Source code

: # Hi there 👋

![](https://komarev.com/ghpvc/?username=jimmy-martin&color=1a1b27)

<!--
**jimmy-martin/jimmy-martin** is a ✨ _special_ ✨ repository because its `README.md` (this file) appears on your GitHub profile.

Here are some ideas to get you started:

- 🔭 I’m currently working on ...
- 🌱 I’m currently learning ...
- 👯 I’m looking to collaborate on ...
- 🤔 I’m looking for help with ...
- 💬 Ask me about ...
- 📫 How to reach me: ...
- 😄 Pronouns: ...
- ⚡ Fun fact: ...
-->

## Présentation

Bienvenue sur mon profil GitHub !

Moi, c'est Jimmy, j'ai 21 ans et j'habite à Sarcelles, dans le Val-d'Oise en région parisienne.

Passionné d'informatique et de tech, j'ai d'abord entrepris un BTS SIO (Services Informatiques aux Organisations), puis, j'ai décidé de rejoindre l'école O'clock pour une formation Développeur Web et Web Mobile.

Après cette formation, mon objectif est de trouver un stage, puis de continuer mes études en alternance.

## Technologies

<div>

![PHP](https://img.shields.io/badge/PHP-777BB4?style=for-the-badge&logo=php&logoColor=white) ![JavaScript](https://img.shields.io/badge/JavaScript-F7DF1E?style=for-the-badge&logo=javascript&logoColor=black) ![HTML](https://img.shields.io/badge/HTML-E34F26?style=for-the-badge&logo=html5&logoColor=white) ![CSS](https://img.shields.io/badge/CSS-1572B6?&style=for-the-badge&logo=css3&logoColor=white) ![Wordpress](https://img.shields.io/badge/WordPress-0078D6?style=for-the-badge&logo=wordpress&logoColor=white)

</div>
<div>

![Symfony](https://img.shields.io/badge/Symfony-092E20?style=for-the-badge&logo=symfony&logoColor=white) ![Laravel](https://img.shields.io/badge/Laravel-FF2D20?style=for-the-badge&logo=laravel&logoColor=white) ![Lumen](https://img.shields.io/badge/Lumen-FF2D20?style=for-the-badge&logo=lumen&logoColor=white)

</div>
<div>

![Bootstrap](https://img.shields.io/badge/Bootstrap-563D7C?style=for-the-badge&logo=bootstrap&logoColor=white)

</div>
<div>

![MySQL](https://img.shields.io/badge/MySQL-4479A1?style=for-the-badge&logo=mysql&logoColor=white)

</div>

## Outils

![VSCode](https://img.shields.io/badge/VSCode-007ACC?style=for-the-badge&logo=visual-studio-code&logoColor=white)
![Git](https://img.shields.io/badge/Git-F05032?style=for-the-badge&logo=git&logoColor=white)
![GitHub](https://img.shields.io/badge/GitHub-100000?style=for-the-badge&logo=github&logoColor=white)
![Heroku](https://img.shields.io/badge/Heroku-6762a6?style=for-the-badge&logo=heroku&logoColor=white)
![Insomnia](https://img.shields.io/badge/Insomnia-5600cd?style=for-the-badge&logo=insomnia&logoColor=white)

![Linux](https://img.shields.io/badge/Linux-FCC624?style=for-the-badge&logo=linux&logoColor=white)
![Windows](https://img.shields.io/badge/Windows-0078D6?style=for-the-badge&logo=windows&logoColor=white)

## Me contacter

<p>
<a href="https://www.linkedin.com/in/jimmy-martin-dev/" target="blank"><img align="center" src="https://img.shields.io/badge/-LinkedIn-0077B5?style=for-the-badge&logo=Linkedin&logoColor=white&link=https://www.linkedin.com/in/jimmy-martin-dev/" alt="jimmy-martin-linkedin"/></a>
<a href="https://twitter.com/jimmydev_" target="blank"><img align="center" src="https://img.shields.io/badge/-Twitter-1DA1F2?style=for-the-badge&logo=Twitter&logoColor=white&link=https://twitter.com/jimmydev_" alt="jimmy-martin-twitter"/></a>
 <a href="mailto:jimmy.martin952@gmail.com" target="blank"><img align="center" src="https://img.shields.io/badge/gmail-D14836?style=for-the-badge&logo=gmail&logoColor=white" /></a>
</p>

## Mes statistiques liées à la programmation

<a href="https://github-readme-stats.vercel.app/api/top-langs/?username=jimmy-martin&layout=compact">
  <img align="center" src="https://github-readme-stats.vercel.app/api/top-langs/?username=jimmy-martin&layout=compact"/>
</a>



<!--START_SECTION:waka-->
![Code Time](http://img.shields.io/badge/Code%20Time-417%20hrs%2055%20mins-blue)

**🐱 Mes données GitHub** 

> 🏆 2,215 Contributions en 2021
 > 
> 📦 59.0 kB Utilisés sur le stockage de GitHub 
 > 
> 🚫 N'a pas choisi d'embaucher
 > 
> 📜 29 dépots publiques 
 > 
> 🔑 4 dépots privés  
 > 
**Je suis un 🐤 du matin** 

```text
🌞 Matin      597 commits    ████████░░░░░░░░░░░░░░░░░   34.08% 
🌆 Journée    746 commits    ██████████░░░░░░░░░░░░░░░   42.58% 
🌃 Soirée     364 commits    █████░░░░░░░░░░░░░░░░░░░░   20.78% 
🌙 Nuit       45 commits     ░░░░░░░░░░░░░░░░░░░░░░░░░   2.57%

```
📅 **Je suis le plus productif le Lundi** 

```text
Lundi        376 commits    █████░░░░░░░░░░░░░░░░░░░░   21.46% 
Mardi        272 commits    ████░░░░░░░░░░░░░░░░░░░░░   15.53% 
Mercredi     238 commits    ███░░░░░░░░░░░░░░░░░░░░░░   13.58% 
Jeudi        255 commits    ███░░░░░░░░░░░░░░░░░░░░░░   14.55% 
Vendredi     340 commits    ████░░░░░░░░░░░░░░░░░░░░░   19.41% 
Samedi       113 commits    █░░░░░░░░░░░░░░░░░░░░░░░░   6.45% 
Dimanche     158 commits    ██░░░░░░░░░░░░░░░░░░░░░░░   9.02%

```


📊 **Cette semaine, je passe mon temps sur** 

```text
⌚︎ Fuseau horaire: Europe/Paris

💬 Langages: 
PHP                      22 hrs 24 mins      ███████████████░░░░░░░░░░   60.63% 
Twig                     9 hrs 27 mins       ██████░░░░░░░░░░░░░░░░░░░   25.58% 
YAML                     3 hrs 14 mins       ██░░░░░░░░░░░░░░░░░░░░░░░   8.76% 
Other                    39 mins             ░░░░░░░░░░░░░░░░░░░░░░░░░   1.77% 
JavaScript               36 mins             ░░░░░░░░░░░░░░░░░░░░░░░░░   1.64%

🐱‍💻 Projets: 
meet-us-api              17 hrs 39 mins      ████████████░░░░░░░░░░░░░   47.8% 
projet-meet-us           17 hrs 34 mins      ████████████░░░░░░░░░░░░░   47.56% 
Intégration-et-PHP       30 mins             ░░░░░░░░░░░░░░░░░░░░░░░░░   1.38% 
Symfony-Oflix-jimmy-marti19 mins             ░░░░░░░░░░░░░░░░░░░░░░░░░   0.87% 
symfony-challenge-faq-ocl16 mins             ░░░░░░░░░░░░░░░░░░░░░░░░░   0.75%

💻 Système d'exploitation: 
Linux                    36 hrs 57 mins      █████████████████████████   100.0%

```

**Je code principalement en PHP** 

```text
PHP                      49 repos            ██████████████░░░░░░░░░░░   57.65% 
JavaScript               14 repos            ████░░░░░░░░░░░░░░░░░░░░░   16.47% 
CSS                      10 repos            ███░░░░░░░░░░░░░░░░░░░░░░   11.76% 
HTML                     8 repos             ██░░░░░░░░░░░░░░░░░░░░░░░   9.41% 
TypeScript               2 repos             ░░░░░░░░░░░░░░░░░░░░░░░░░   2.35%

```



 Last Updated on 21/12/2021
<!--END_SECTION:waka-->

**Task to complete**.
When a line in the data holds the word "Linux", show that line.

**Finished exercise**.
![Linux](https://img.shields.io/badge/Linux-FCC624?style=for-the-badge&logo=linux&logoColor=white)
Linux                    36 hrs 57 mins      █████████████████████████   100.0%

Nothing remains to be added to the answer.